■ **Task to complete**
From the first line of the listing below to the line containing "## Overview", write out everything exactly. No pictures.

■ **Exercise inputs**

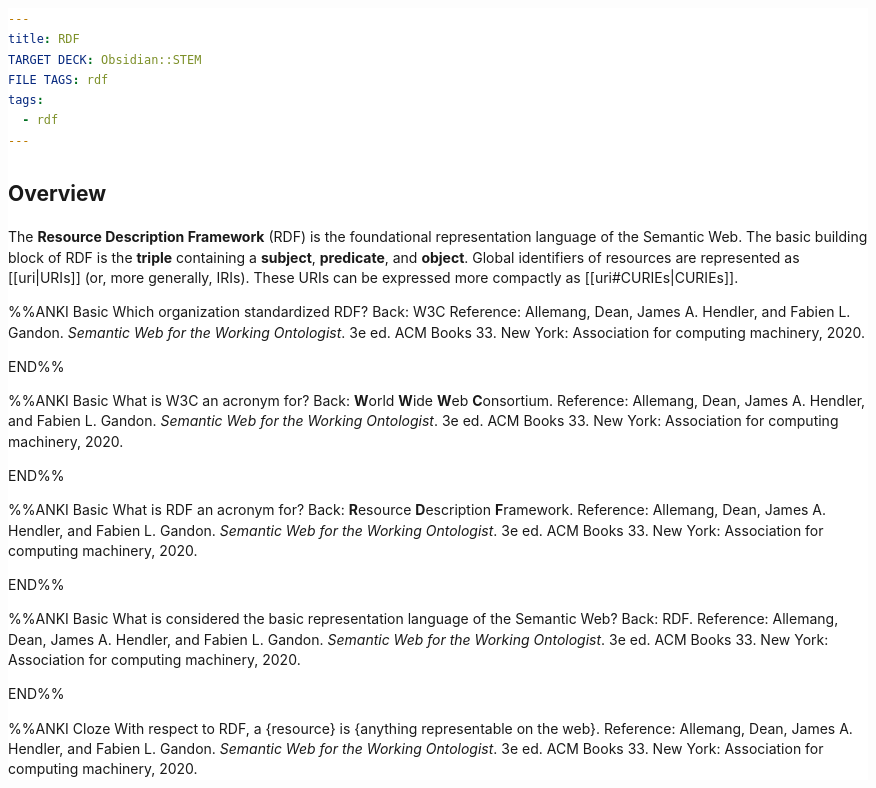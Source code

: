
 ```yaml
---
title: RDF
TARGET DECK: Obsidian::STEM
FILE TAGS: rdf
tags:
  - rdf
---
```


## Overview

The **Resource Description Framework** (RDF) is the foundational representation language of the Semantic Web. The basic building block of RDF is the **triple** containing a **subject**, **predicate**, and **object**. Global identifiers of resources are represented as [[uri|URIs]] (or, more generally, IRIs). These URIs can be expressed more compactly as [[uri#CURIEs|CURIEs]].

%%ANKI
Basic
Which organization standardized RDF?
Back: W3C
Reference: Allemang, Dean, James A. Hendler, and Fabien L. Gandon. _Semantic Web for the Working Ontologist_. 3e ed. ACM Books 33. New York: Association for computing machinery, 2020.

END%%

%%ANKI
Basic
What is W3C an acronym for?
Back: **W**orld **W**ide **W**eb **C**onsortium.
Reference: Allemang, Dean, James A. Hendler, and Fabien L. Gandon. _Semantic Web for the Working Ontologist_. 3e ed. ACM Books 33. New York: Association for computing machinery, 2020.

END%%

%%ANKI
Basic
What is RDF an acronym for?
Back: **R**esource **D**escription **F**ramework.
Reference: Allemang, Dean, James A. Hendler, and Fabien L. Gandon. _Semantic Web for the Working Ontologist_. 3e ed. ACM Books 33. New York: Association for computing machinery, 2020.

END%%

%%ANKI
Basic
What is considered the basic representation language of the Semantic Web?
Back: RDF.
Reference: Allemang, Dean, James A. Hendler, and Fabien L. Gandon. _Semantic Web for the Working Ontologist_. 3e ed. ACM Books 33. New York: Association for computing machinery, 2020.

END%%

%%ANKI
Cloze
With respect to RDF, a {resource} is {anything representable on the web}.
Reference: Allemang, Dean, James A. Hendler, and Fabien L. Gandon. _Semantic Web for the Working Ontologist_. 3e ed. ACM Books 33. New York: Association for computing machinery, 2020.
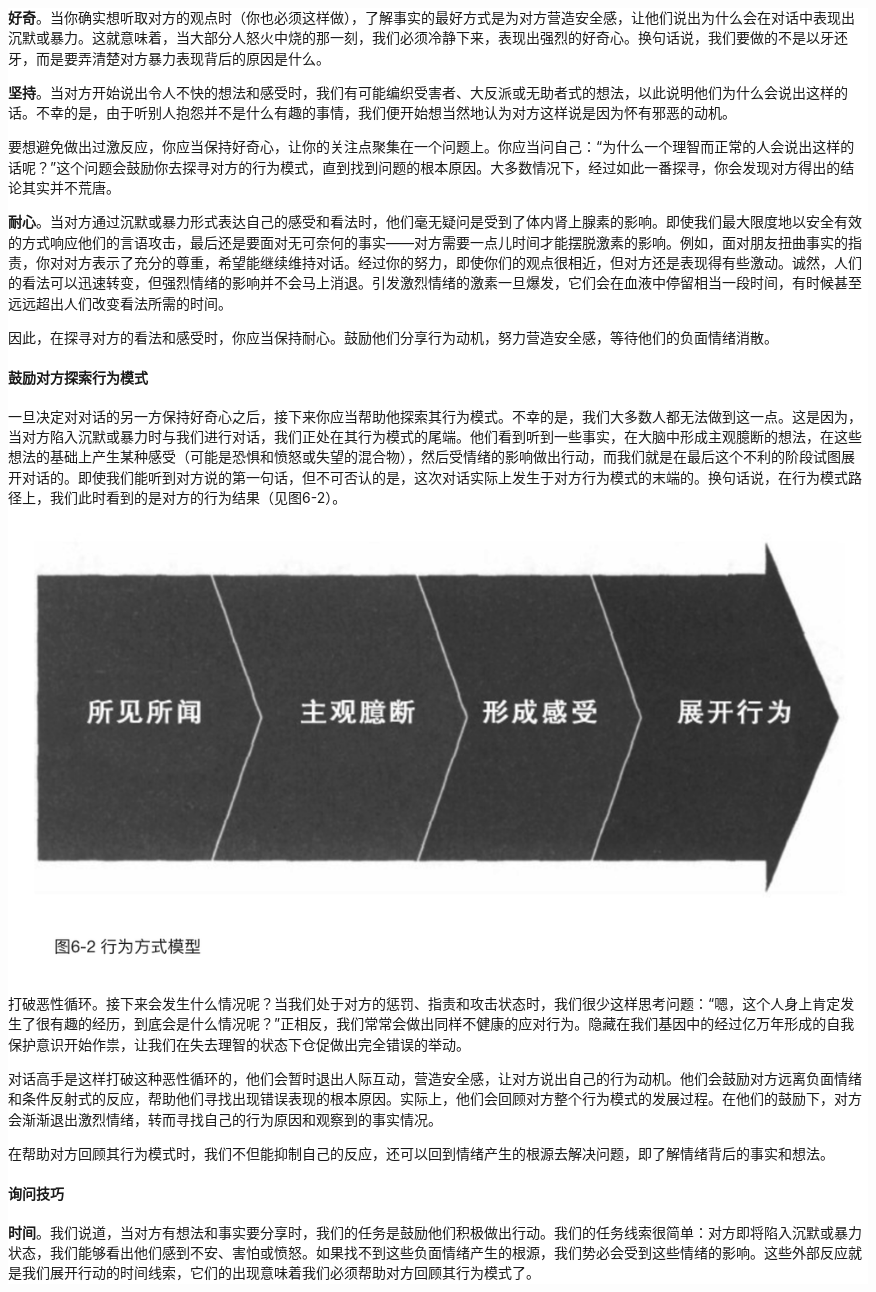 **好奇**。当你确实想听取对方的观点时（你也必须这样做），了解事实的最好方式是为对方营造安全感，让他们说出为什么会在对话中表现出沉默或暴力。这就意味着，当大部分人怒火中烧的那一刻，我们必须冷静下来，表现出强烈的好奇心。换句话说，我们要做的不是以牙还牙，而是要弄清楚对方暴力表现背后的原因是什么。

**坚持**。当对方开始说出令人不快的想法和感受时，我们有可能编织受害者、大反派或无助者式的想法，以此说明他们为什么会说出这样的话。不幸的是，由于听别人抱怨并不是什么有趣的事情，我们便开始想当然地认为对方这样说是因为怀有邪恶的动机。

要想避免做出过激反应，你应当保持好奇心，让你的关注点聚集在一个问题上。你应当问自己：“为什么一个理智而正常的人会说出这样的话呢？”这个问题会鼓励你去探寻对方的行为模式，直到找到问题的根本原因。大多数情况下，经过如此一番探寻，你会发现对方得出的结论其实并不荒唐。

**耐心**。当对方通过沉默或暴力形式表达自己的感受和看法时，他们毫无疑问是受到了体内肾上腺素的影响。即使我们最大限度地以安全有效的方式响应他们的言语攻击，最后还是要面对无可奈何的事实——对方需要一点儿时间才能摆脱激素的影响。例如，面对朋友扭曲事实的指责，你对对方表示了充分的尊重，希望能继续维持对话。经过你的努力，即使你们的观点很相近，但对方还是表现得有些激动。诚然，人们的看法可以迅速转变，但强烈情绪的影响并不会马上消退。引发激烈情绪的激素一旦爆发，它们会在血液中停留相当一段时间，有时候甚至远远超出人们改变看法所需的时间。

因此，在探寻对方的看法和感受时，你应当保持耐心。鼓励他们分享行为动机，努力营造安全感，等待他们的负面情绪消散。

#### 鼓励对方探索行为模式
一旦决定对对话的另一方保持好奇心之后，接下来你应当帮助他探索其行为模式。不幸的是，我们大多数人都无法做到这一点。这是因为，当对方陷入沉默或暴力时与我们进行对话，我们正处在其行为模式的尾端。他们看到听到一些事实，在大脑中形成主观臆断的想法，在这些想法的基础上产生某种感受（可能是恐惧和愤怒或失望的混合物），然后受情绪的影响做出行动，而我们就是在最后这个不利的阶段试图展开对话的。即使我们能听到对方说的第一句话，但不可否认的是，这次对话实际上发生于对方行为模式的末端的。换句话说，在行为模式路径上，我们此时看到的是对方的行为结果（见图6-2）。

![](CrucialConversations2.png)

打破恶性循环。接下来会发生什么情况呢？当我们处于对方的惩罚、指责和攻击状态时，我们很少这样思考问题：“嗯，这个人身上肯定发生了很有趣的经历，到底会是什么情况呢？”正相反，我们常常会做出同样不健康的应对行为。隐藏在我们基因中的经过亿万年形成的自我保护意识开始作祟，让我们在失去理智的状态下仓促做出完全错误的举动。

对话高手是这样打破这种恶性循环的，他们会暂时退出人际互动，营造安全感，让对方说出自己的行为动机。他们会鼓励对方远离负面情绪和条件反射式的反应，帮助他们寻找出现错误表现的根本原因。实际上，他们会回顾对方整个行为模式的发展过程。在他们的鼓励下，对方会渐渐退出激烈情绪，转而寻找自己的行为原因和观察到的事实情况。

在帮助对方回顾其行为模式时，我们不但能抑制自己的反应，还可以回到情绪产生的根源去解决问题，即了解情绪背后的事实和想法。

#### 询问技巧
**时间**。我们说道，当对方有想法和事实要分享时，我们的任务是鼓励他们积极做出行动。我们的任务线索很简单：对方即将陷入沉默或暴力状态，我们能够看出他们感到不安、害怕或愤怒。如果找不到这些负面情绪产生的根源，我们势必会受到这些情绪的影响。这些外部反应就是我们展开行动的时间线索，它们的出现意味着我们必须帮助对方回顾其行为模式了。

■ **Task output**
Source code

:
 ```yaml
---
title: RDF
TARGET DECK: Obsidian::STEM
FILE TAGS: rdf
tags:
  - rdf
---
```


## Overview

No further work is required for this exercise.